Ben-Dror Yemini, YED, 27.12.17
Teva as a parable
(…) Labor unions are nearly irrelevant in this era of the global economy. Teva provided jobs, but it is not a local employer (…). The dismissals in Israel are part of a policy that the failing company must implement worldwide, in order to try to save itself. (…) Even a yearlong strike would not be able to change this cruel fact. (…) Teva was well aware that its patent for Copaxone was about to expire. And although at least half of its enormous profits were based on the sales of this treatment for multiple sclerosis, the company insisted on sailing straight into the iceberg and colliding with it. Instead of taking advantage of Israel’s “brain reserves” and rescuing itself by investing billions of dollars in the research and development of new drugs, while seeking new sources of success, the company preferred to blindly ignore the expiration of the only patent that led to its success. (…) There is no better and no sadder parable for Israel’s situation. Here too there is a talented and successful society, which has all the characteristics necessary for prosperity and is well aware of what must be done in order to save itself from destruction and failure. But instead of adopting the only course of action that could really save it — an agreement with the Palestinians, as soon as possible, for the establishment of two nation-states — its government is ignoring the patent and is preoccupied with endless shenanigans, which are filling the air with deafening noise and of course failing one after the other. (…)
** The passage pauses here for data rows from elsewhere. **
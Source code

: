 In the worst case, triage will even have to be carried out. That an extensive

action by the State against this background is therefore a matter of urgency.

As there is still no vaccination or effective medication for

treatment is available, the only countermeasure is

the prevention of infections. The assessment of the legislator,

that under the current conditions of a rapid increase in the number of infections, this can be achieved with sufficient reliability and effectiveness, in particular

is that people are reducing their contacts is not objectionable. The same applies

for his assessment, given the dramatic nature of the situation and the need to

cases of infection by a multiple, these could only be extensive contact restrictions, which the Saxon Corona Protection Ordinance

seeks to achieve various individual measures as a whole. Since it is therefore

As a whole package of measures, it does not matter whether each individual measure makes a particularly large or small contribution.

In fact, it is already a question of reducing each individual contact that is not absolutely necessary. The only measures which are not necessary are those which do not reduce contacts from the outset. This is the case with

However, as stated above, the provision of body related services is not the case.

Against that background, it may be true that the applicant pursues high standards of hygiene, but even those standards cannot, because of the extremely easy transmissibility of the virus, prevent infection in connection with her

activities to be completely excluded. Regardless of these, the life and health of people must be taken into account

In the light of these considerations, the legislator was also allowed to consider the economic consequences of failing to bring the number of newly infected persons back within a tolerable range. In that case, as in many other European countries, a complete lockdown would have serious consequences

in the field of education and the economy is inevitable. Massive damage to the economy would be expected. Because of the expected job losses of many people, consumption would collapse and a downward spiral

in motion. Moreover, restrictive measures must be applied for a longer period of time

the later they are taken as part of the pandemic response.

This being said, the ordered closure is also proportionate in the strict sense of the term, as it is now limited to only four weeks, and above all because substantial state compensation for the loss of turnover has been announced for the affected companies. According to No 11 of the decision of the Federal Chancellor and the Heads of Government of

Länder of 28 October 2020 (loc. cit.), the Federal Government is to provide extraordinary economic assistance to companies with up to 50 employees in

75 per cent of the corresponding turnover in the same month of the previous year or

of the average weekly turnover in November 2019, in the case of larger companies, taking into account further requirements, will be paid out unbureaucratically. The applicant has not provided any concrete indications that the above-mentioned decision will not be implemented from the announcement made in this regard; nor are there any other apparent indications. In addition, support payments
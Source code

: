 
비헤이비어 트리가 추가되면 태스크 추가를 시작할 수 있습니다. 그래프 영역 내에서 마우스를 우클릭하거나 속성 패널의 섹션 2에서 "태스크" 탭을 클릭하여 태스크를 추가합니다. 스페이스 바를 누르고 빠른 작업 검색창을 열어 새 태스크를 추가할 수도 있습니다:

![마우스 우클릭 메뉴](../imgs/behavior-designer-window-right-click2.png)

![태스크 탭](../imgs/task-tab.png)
Tzvia Greenfield, HAA, 17.12.17
Teva’s meltdown has been colossal. (…) Teva has debts of about $35b., while the market believes the company is worth only around $18b. (…) Some are arguing that Teva’s crisis is proof that the law was abused by the company and did nothing to prevent its demise. But we run the risk of allowing populist zeal get the better of us. In the globalized world we live in, Israel must compete with other countries to attract multinational concerns (…). If Israel refrains from offering competitive tax rates to companies like Teva, Intel and Check Point, those companies will pick up and go to a country where it is cheaper to manufacture. (…) Tens of thousands of jobs were created as a side effect, even though they were not directly employed by Teva. (…) Ideally, it would be nice if for every shekel in tax breaks Israel gave, it got back a shekel from Teva in the form of salaries to Israelis or investment in R&D or construction of a factory. But attempts to regulate these matters would only generate excessive red tape and bloated regulatory oversight, which would scare away potential investors. (…) Teva’s fall is tragic. But we should not learn the wrong lessons. The Law for the Encouragement of Capital Investments is (…) one of several tools that Israel has at its disposal to boost economic growth. Amending it or annulling it would signal instability and do more harm than good.
Editorial, JPO, 18.12.17
Culinary distraction: My coping mechanism for Teva’s woes
(…) Teva is not what it used to be. (…) My colleagues and friends are all waiting to hear of their fate, as am I. (…) 1,750 employees and their families in Israel that will be directly affected by the layoffs. None of them is to blame, and none was involved in the decisions that led to Teva’s woes. (…) Teva needs to be saved. (…) coming to work every day is unpleasant and depressing. (…) Instead of quiet chatter, rumor-mongering, and general anxiety I chose to reframe our situation at work via culinary distraction. I bought a toaster oven, and each morning, we bake a cake bringing a pleasant aroma to the corridors. Our daily baking project has become a tool for people to reframe their anxiety-filled environment. (…)
Joel Kaye, TOI, 20.12.17
Middle Israel: Wanted, Capitalism with a human face
(…) Teva is part of a global need for a new economic idea. (…) Eli Hurvitz, a former kibbutznik (…) became an executive in the firm (…) Hurvitz the man and Teva the company would loom as emblems of this country’s journey from socialism to capitalism. Hurvitz understood the promise of globalization, steadily focusing Teva’s sales and production in the US. (…) Hurvitz was not just a symbol of this transition; he was a piston in its engine. (…) Hurvitz delivered the industrialists’ agreement to slashing the duties that protected them from foreign imports, while the unions gave up on salary indexations and food subsidies, and the politicians cut defense spending and outlawed printing money as a means of covering deficits. Israel was thus severed from its socialist roots, while the privately held and shamelessly profitable Teva became the antithesis of Koor – the union-owned conglomerate of 32,000 workers whose bankruptcy in 1988 resulted in 10,000 layoffs and wholesale closures and spin-offs en route to its privatization. (…) Strategically, Teva relied too heavily on its multiple sclerosis drug Copaxone (…) Teva’s flagship drug would demonstrate the short psychological distance between treasure and adventure. (…) Teva did not use the good years in order to prepare for the bad ones(…) Feeling compelled to expand geographically, Teva ventured into moral moonscapes (…) the combination of financial gluttony and moral decadence (…) is is the broader context of what Teva now faces (…)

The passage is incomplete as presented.